- Data listing -

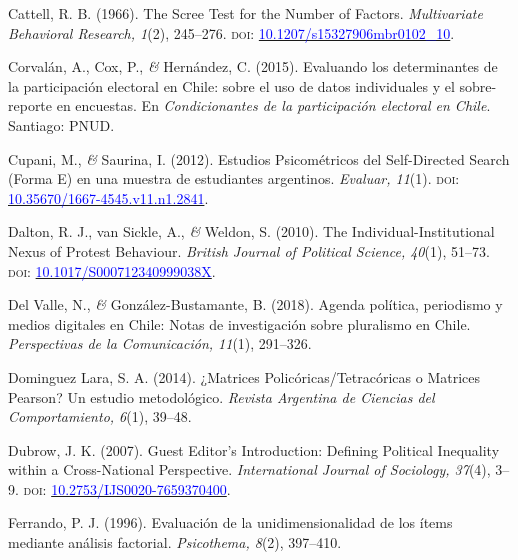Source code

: \documentclass[a4paper]{tufte-handout}
\begin{document}
\begin{list}{}
\item{\small Cattell, R. B. (1966). The Scree Test for the Number of Factors. {\itshape Multivariate Behavioral Research, 1}(2), 245--276. {\scshape doi:} \href{https://doi.org/10.1207/s15327906mbr0102_10}{\textcolor{blue}{10.1207/s15327906mbr0102\_10}}.}

\item{\small Corvalán, A., Cox, P., {\itshape \&} Hernández, C. (2015). Evaluando los determinantes de la participación electoral en Chile: sobre el uso de datos individuales y el sobre-reporte en encuestas. En {\itshape Condicionantes de la participación electoral en Chile}. Santiago: PNUD.}

\item{\small Cupani, M., {\itshape \&} Saurina, I. (2012). Estudios Psicométricos del Self-Directed Search (Forma E) en una muestra de estudiantes argentinos. {\itshape Evaluar, 11}(1). {\scshape doi:} \href{https://doi.org/10.35670/1667-4545.v11.n1.2841}{\textcolor{blue}{10.35670/1667-4545.v11.n1.2841}}.}

\item{\small Dalton, R. J., van Sickle, A., {\itshape \&} Weldon, S. (2010). The Individual-Institutional Nexus of Protest Behaviour. {\itshape British Journal of Political Science, 40}(1), 51--73. {\scshape doi:} \href{https://doi.org/10.1017/S000712340999038X}{\textcolor{blue}{10.1017/S000712340999038X}}.}

\item{\small Del Valle, N., {\itshape \&} González-Bustamante, B. (2018). Agenda política, periodismo y medios digitales en Chile: Notas de investigación sobre pluralismo en Chile. {\itshape Perspectivas de la Comunicación, 11}(1), 291--326.}

\item{\small Dominguez Lara, S. A. (2014). ¿Matrices Policóricas/Tetracóricas o Matrices Pearson? Un estudio metodológico. {\itshape Revista Argentina de Ciencias del Comportamiento, 6}(1), 39--48.}

\item{\small Dubrow, J. K. (2007). Guest Editor’s Introduction: Defining Political Inequality within a Cross-National Perspective. {\itshape International Journal of Sociology, 37}(4), 3--9. {\scshape doi:} \href{https://doi.org/10.2753/IJS0020-7659370400}{\textcolor{blue}{10.2753/IJS0020-7659370400}}.}

\item{\small Ferrando, P. J. (1996). Evaluación de la unidimensionalidad de los ítems mediante análisis factorial. {\itshape Psicothema, 8}(2), 397--410.}


\end{list}
\end{document}
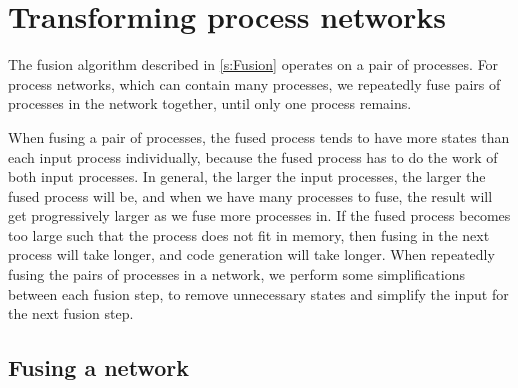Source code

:\section{Transforming process networks}
\label{s:Optimisation}

The fusion algorithm described in \autoref{s:Fusion} operates on a pair of processes.
For process networks, which can contain many processes, we repeatedly fuse pairs of processes in the network together, until only one process remains.

When fusing a pair of processes, the fused process tends to have more states than each input process individually, because the fused process has to do the work of both input processes.
In general, the larger the input processes, the larger the fused process will be, and when we have many processes to fuse, the result will get progressively larger as we fuse more processes in.
If the fused process becomes too large such that the process does not fit in memory, then fusing in the next process will take longer, and code generation will take longer.
When repeatedly fusing the pairs of processes in a network, we perform some simplifications between each fusion step, to remove unnecessary states and simplify the input for the next fusion step.



\subsection{Fusing a network}
\label{ss:Fusing:a:network}


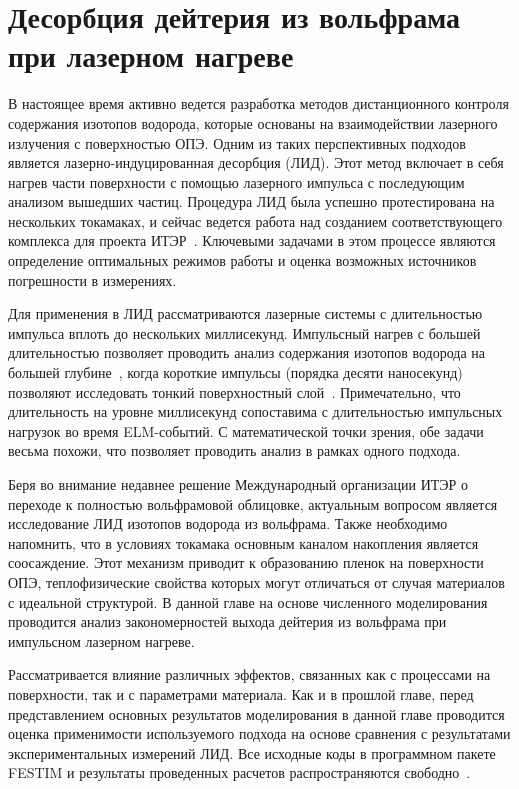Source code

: \chapter{Десорбция дейтерия из вольфрама при лазерном нагреве}\label{ch:ch4}

В настоящее время активно ведется разработка методов дистанционного контроля содержания изотопов водорода, которые основаны на взаимодействии лазерного излучения с поверхностью ОПЭ. Одним из таких перспективных подходов является лазерно-индуцированная десорбция (ЛИД). Этот метод включает в себя нагрев части поверхности с помощью лазерного импульса с последующим анализом вышедших частиц. Процедура ЛИД была успешно протестирована на нескольких токамаках, и сейчас ведется работа над созданием соответствующего комплекса для проекта ИТЭР~\cite{Zlobinski2024}. Ключевыми задачами в этом процессе являются определение оптимальных режимов работы и оценка возможных источников погрешности в измерениях.

Для применения в ЛИД рассматриваются лазерные системы с длительностью импульса вплоть до нескольких миллисекунд. Импульсный нагрев с большей длительностью позволяет проводить анализ содержания изотопов водорода на большей глубине~\cite{Yu2019, Zlobinski2020}, когда короткие импульсы (порядка десяти наносекунд) позволяют исследовать тонкий поверхностный слой~\cite{Gasparyan2021}. Примечательно, что длительность на уровне миллисекунд сопоставима с длительностью импульсных нагрузок во время ELM-событий. С математической точки зрения, обе задачи весьма похожи, что позволяет проводить анализ в рамках одного подхода.

Беря во внимание недавнее решение Международный организации ИТЭР о переходе к полностью вольфрамовой облицовке, актуальным вопросом является исследование ЛИД изотопов водорода из вольфрама. Также необходимо напомнить, что в условиях токамака основным каналом накопления является соосаждение. Этот механизм приводит к образованию пленок на поверхности ОПЭ, теплофизические свойства которых могут отличаться от случая материалов с идеальной структурой. В данной главе на основе численного моделирования проводится анализ закономерностей выхода дейтерия из вольфрама при импульсном лазерном нагреве.

Рассматривается влияние различных эффектов, связанных как с процессами на поверхности, так и с параметрами материала. Как и в прошлой главе, перед представлением основных результатов моделирования в данной главе проводится оценка применимости используемого подхода на основе сравнения с результатами экспериментальных измерений ЛИД. Все исходные коды в программном пакете FESTIM и результаты проведенных расчетов распространяются свободно~\cite{Kulagin_PhD_2025}.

- Task to complete -
When a line in the data contains the string "cite", copy that line.

- Written solution -
В настоящее время активно ведется разработка методов дистанционного контроля содержания изотопов водорода, которые основаны на взаимодействии лазерного излучения с поверхностью ОПЭ. Одним из таких перспективных подходов является лазерно-индуцированная десорбция (ЛИД). Этот метод включает в себя нагрев части поверхности с помощью лазерного импульса с последующим анализом вышедших частиц. Процедура ЛИД была успешно протестирована на нескольких токамаках, и сейчас ведется работа над созданием соответствующего комплекса для проекта ИТЭР~\cite{Zlobinski2024}. Ключевыми задачами в этом процессе являются определение оптимальных режимов работы и оценка возможных источников погрешности в измерениях.
Для применения в ЛИД рассматриваются лазерные системы с длительностью импульса вплоть до нескольких миллисекунд. Импульсный нагрев с большей длительностью позволяет проводить анализ содержания изотопов водорода на большей глубине~\cite{Yu2019, Zlobinski2020}, когда короткие импульсы (порядка десяти наносекунд) позволяют исследовать тонкий поверхностный слой~\cite{Gasparyan2021}. Примечательно, что длительность на уровне миллисекунд сопоставима с длительностью импульсных нагрузок во время ELM-событий. С математической точки зрения, обе задачи весьма похожи, что позволяет проводить анализ в рамках одного подхода.
Рассматривается влияние различных эффектов, связанных как с процессами на поверхности, так и с параметрами материала. Как и в прошлой главе, перед представлением основных результатов моделирования в данной главе проводится оценка применимости используемого подхода на основе сравнения с результатами экспериментальных измерений ЛИД. Все исходные коды в программном пакете FESTIM и результаты проведенных расчетов распространяются свободно~\cite{Kulagin_PhD_2025}.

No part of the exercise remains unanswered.